Dataset entries:
######
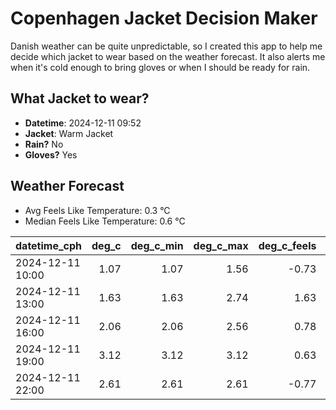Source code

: 
# Copenhagen Jacket Decision Maker

Danish weather can be quite unpredictable, so I created this app to help me decide which jacket to wear based on the weather forecast. 
It also alerts me when it's cold enough to bring gloves or when I should be ready for rain.

## What Jacket to wear?

- **Datetime**: 2024-12-11 09:52
- **Jacket**: Warm Jacket
- **Rain?** No
- **Gloves?** Yes

## Weather Forecast
- Avg Feels Like Temperature: 0.3 °C
- Median Feels Like Temperature: 0.6 °C

| datetime_cph     |   deg_c |   deg_c_min |   deg_c_max |   deg_c_feels | weather   | wind   | rain   |
|:-----------------|--------:|------------:|------------:|--------------:|:----------|:-------|:-------|
| 2024-12-11 10:00 |    1.07 |        1.07 |        1.56 |         -0.73 | Clouds    | Low    | None   |
| 2024-12-11 13:00 |    1.63 |        1.63 |        2.74 |          1.63 | Clouds    | Low    | None   |
| 2024-12-11 16:00 |    2.06 |        2.06 |        2.56 |          0.78 | Clouds    | Low    | None   |
| 2024-12-11 19:00 |    3.12 |        3.12 |        3.12 |          0.63 | Clouds    | Low    | None   |
| 2024-12-11 22:00 |    2.61 |        2.61 |        2.61 |         -0.77 | Clouds    | Low    | None   |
######
ASSIGNED TASK:
Please reproduce, exactly as they appear above, the lines from the line containing "- **Jacket**: Warm Jacket" up to and including the line containing "deg_c_feels | weather".

EXERCISE SOLUTION:
- **Jacket**: Warm Jacket
- **Rain?** No
- **Gloves?** Yes

## Weather Forecast
- Avg Feels Like Temperature: 0.3 °C
- Median Feels Like Temperature: 0.6 °C

| datetime_cph     |   deg_c |   deg_c_min |   deg_c_max |   deg_c_feels | weather   | wind   | rain   |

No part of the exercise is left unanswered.